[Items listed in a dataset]
·····
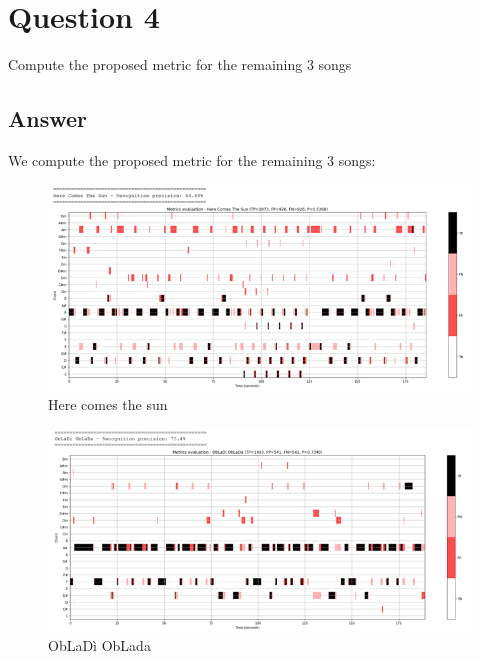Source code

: \documentclass[
	12pt, %
]{fphw}
\begin{document}

\section*{Question 4}

\begin{problem}
	Compute the proposed metric for the remaining 3 songs
\end{problem}

\subsection*{Answer}

We compute the proposed metric for the remaining 3 songs:

\begin{figure}[H]
 \centering
 \includegraphics[scale=1]{./images/4_here_comes_the_sun_metrics.png}
 \caption{Here comes the sun}
\end{figure}

\begin{figure}[H]
 \centering
 \includegraphics[scale=1]{./images/4_obladi_oblada_metrics.png}
 \caption{ObLaDì ObLada}
\end{figure}
\end{document}
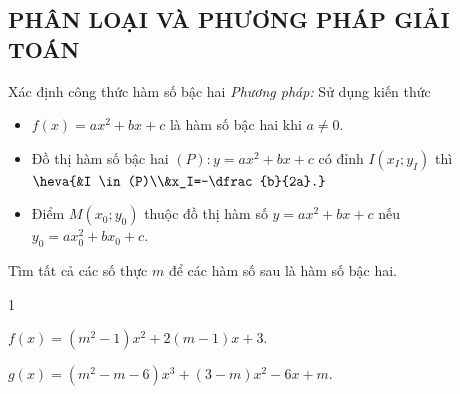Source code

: \subsection{PHÂN LOẠI VÀ PHƯƠNG PHÁP GIẢI TOÁN}
\begin{dang}{Xác định công thức hàm số bậc hai}
	\textit{Phương pháp:} Sử dụng kiến thức
	\begin{itemize}
		\item $ f(x)=ax^2+bx+c $ là hàm số bậc hai khi $ a\ne 0 $.
		\item Đồ thị hàm số bậc hai $ (P)\colon y=ax^2+bx+c $ có đỉnh $ I(x_I;y_I)$ thì $\heva{&I \in (P)\\&x_I=-\dfrac{b}{2a}.}$
		\item Điểm $M(x_0; y_0)$ thuộc đồ thị hàm số $y = ax^2 + bx + c$ nếu $y_0 = ax_0^2 + bx_0 + c$.
	\end{itemize}

\end{dang}
\begin{vd}%
	Tìm tất cả các số thực $ m $ để các hàm số sau là hàm số bậc hai.
	\begin{enumEX}{1}
		\item $ f(x)=(m^2-1)x^2+2(m-1)x+3 $.
		\item $ g(x)=(m^2-m-6)x^3+(3-m)x^2-6x+m $.
	\end{enumEX}
\end{vd}


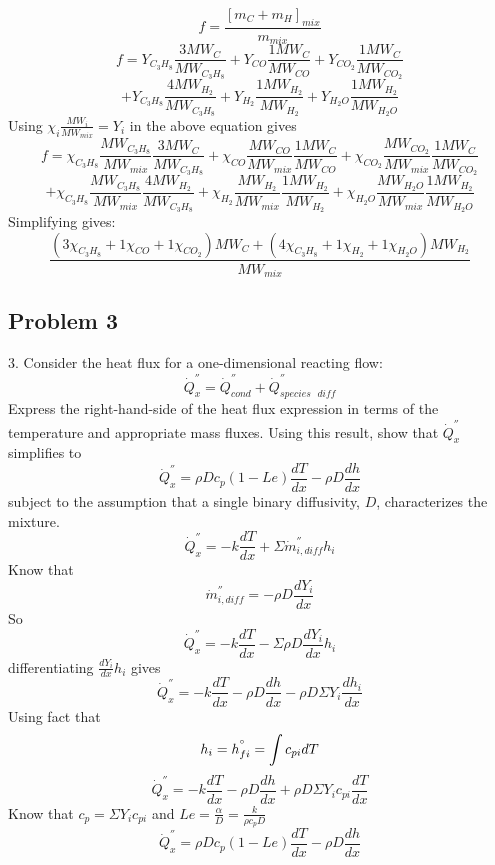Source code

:\documentclass[preview,12pt]{article}
\begin{document}
$$f=\frac{[m_C+m_H]_{mix}}{m_{mix}}$$
$$f={Y_{C_3H_8}\frac{3MW_C}{MW_{C_3H_8}}+Y_{CO}}{\frac{1MW_C}{MW_{CO}}+Y_{CO_2}\frac{1MW_C}{MW_{CO_2}}}$$
$$+Y_{C_3H_8}\frac{4MW_H_2}{MW_{C_3H_8}}+Y_{H_2}\frac{1MW_{H_2}}{MW_{H_2}}+Y_{H_2O}\frac{1MW_{H_2}}{MW_{H_2O}}$$
Using $\chi_i\frac{MW_i}{MW_{mix}}=Y_i$ in the above equation gives
$$f=\chi_{C_3H_8}\frac{MW_{C_3H_8}}{MW_{mix}}\frac{3MW_C}{MW_{C_3H_8}}+\chi_{CO}\frac{MW_{CO}}{MW_{mix}}\frac{1MW_C}{MW_{CO}}+\chi_{CO_2}\frac{MW_{CO_2}}{MW_{mix}}\frac{1MW_C}{MW_{CO_2}}$$
$$+\chi_{C_3H_8}\frac{MW_{C_3H_8}}{MW_{mix}}\frac{4MW_H_2}{MW_{C_3H_8}}+\chi_{H_2}\frac{MW_{H_2}}{MW_{mix}}\frac{1MW_{H_2}}{MW_{H_2}}+\chi_{H_2O}\frac{MW_{H_2O}}{MW_{mix}}\frac{1MW_{H_2}}{MW_{H_2O}}$$
Simplifying gives:
$$\frac{(3\chi_{C_3H_8}+1\chi_{CO}+1\chi_{CO_2})MW_C+(4\chi_{C_3H_8}+1\chi_{H_2}+1\chi_{H_2O})MW_{H_2}}{MW_{mix}}$$
$$$$
\begin{center}
    \section*{Problem 3}
\end{center}
3. Consider the heat flux for a one-dimensional reacting flow:
$$\dot{Q}^{''}_x=\dot{Q}^{''}_{cond}+\dot{Q}^{''}_{species \textrm{ } diff}$$
Express the right-hand-side of the heat flux expression in terms of the temperature and appropriate mass fluxes.  Using this result, show that $\dot{Q}^{''}_x$ simplifies to 
$$\dot{Q}^{''}_x=\rho D c_p(1-Le)\frac{dT}{dx}-\rho D\frac{dh}{dx}$$
subject to the assumption that a single binary diffusivity, $D$, characterizes the mixture. 
$$$$
$$\dot{Q}^{''}_x=-k\frac{dT}{dx}+\Sigma\dot{m}^{''}_{i,diff}h_i$$
Know that 
$$\dot{m}^{''}_{i,diff}=-\rho D \frac{dY_i}{dx}$$
So
$$\dot{Q}^{''}_x=-k\frac{dT}{dx}-\Sigma\rho D \frac{dY_i}{dx}h_i$$
differentiating $\frac{dY_i}{dx}h_i$ gives
$$\dot{Q}^{''}_x=-k\frac{dT}{dx}-\rho D\frac{dh}{dx}- \rho D\Sigma Y_i\frac{dh_i}{dx}$$
Using fact that
$$h_i=h^{\degree}_{fi}=\int c_{pi}dT$$
$$\dot{Q}^{''}_x=-k\frac{dT}{dx}-\rho D\frac{dh}{dx}+ \rho D\Sigma Y_ic_{pi}\frac{dT}{dx}$$
Know that $c_p=\Sigma Y_ic_{pi}$ and $Le=\frac{\alpha}{D}=\frac{k}{\rho c_p D}$
$$\dot{Q}^{''}_x=\rho D c_p(1-Le)\frac{dT}{dx}-\rho D\frac{dh}{dx}$$
$$$$
\end{document}
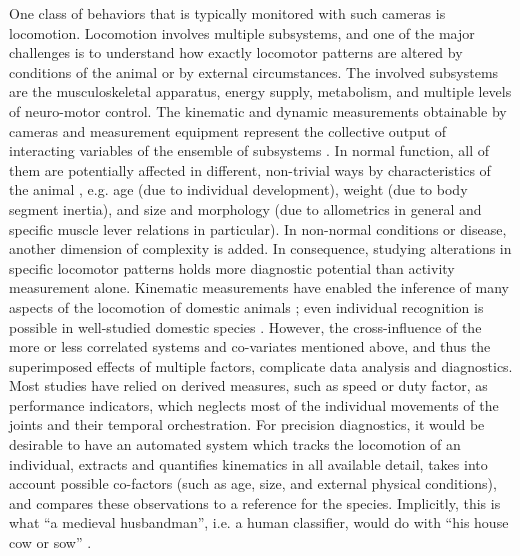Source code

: One class of behaviors that is typically monitored with such cameras is locomotion.
Locomotion involves multiple subsystems, and one of the major challenges is to understand how exactly locomotor patterns are altered by conditions of the animal or by external circumstances.
The involved subsystems are the musculoskeletal apparatus, energy supply, metabolism, and multiple levels of neuro-motor control.
The kinematic and dynamic measurements obtainable by cameras and measurement equipment represent the collective output of interacting variables of the ensemble of subsystems \citep{Nishikawa2007}.
In normal function, all of them are potentially affected in different, non-trivial ways by characteristics of the animal \citep{Young2018}, e.g. age (due to individual development), weight (due to body segment inertia), and size and morphology (due to allometrics in general and specific muscle lever relations in particular).
In non-normal conditions or disease, another dimension of complexity is added.
In consequence, studying alterations in specific locomotor patterns holds more diagnostic potential than activity measurement alone.
Kinematic measurements have enabled the inference of many aspects of the locomotion of domestic animals \citep[e.g.][]{SchlageterTello2014,SerraBraganca2018,Qiao2021,Netukova2021}; even individual recognition is possible in well-studied domestic species \citep[e.g.][]{Figueiredo2018,Patua2021}.
However, the cross-influence of the more or less correlated systems and co-variates mentioned above, and thus the superimposed effects of multiple factors, complicate data analysis and diagnostics.
Most studies have relied on derived measures, such as speed or duty factor, as performance indicators, which neglects most of the individual movements of the joints and their temporal orchestration.
For precision diagnostics, it would be desirable to have an automated system which tracks the locomotion of an individual, extracts and quantifies kinematics in all available detail, takes into account possible co-factors (such as age, size, and external physical conditions), and compares these observations to a reference for the species.
Implicitly, this is what ``a medieval husbandman'', i.e. a human classifier, would do with ``his house cow or sow'' \citep{Wathes2008}.


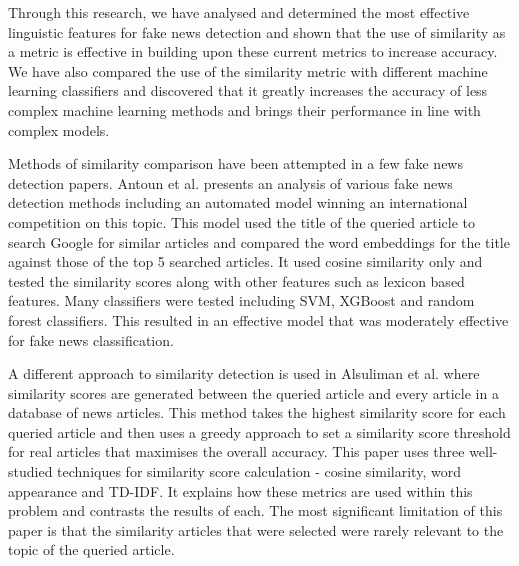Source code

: \documentclass{article}
\begin{document}
Through this research, we have analysed and determined the most effective linguistic features for fake news detection and shown that the use of similarity as a metric is effective in building upon these current metrics to increase accuracy. We have also compared the use of the similarity metric with different machine learning classifiers and discovered that it greatly increases the accuracy of less complex machine learning methods and brings their performance in line with complex models.


\label{section:related_work}

Methods of similarity comparison have been attempted in a few fake news detection papers. Antoun et al. \cite{antoun2020state}
presents an analysis of various fake news detection methods including an automated model winning an international competition on this topic. This model used the title of the queried article to search Google for similar articles and compared the word embeddings for the title against those of the top 5 searched articles. It used cosine similarity only and tested the similarity scores along with other features such as lexicon based features. Many classifiers were tested including SVM, XGBoost and random forest classifiers. This resulted in an effective model that was moderately effective for fake news classification.

A different approach to similarity detection is used in Alsuliman et al. \cite{alsuliman2022social} where similarity scores are generated between the queried article and every article in a database of news articles. This method takes the highest similarity score for each queried article and then uses a greedy approach to set a similarity score threshold for real articles that maximises the overall accuracy. This paper uses three well-studied techniques for similarity score calculation - cosine similarity, word appearance and TD-IDF. It explains how these metrics are used within this problem and contrasts the results of each. The most significant limitation of this paper is that the similarity articles that were selected were rarely relevant to the topic of the queried article.
\end{document}
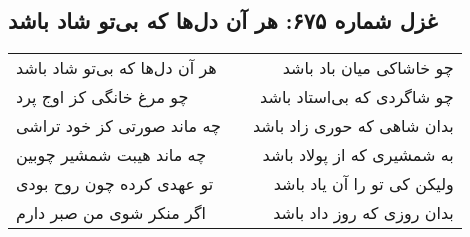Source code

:\begin{center}
\section*{غزل شماره ۶۷۵: هر آن دل‌ها که بی‌تو شاد باشد}
\label{sec:0675}
\begin{longtable}{l p{0.5cm} r}
هر آن دل‌ها که بی‌تو شاد باشد
&&
چو خاشاکی میان باد باشد
\\
چو مرغ خانگی کز اوج پرد
&&
چو شاگردی که بی‌استاد باشد
\\
چه ماند صورتی کز خود تراشی
&&
بدان شاهی که حوری زاد باشد
\\
چه ماند هیبت شمشیر چوبین
&&
به شمشیری که از پولاد باشد
\\
تو عهدی کرده چون روح بودی
&&
ولیکن کی تو را آن یاد باشد
\\
اگر منکر شوی من صبر دارم
&&
بدان روزی که روز داد باشد
\\
\end{longtable}
\end{center}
·····
Copy out, in full, each line above that has the word "remaining" in it.

	Compute the proposed metric for the remaining 3 songs
We compute the proposed metric for the remaining 3 songs:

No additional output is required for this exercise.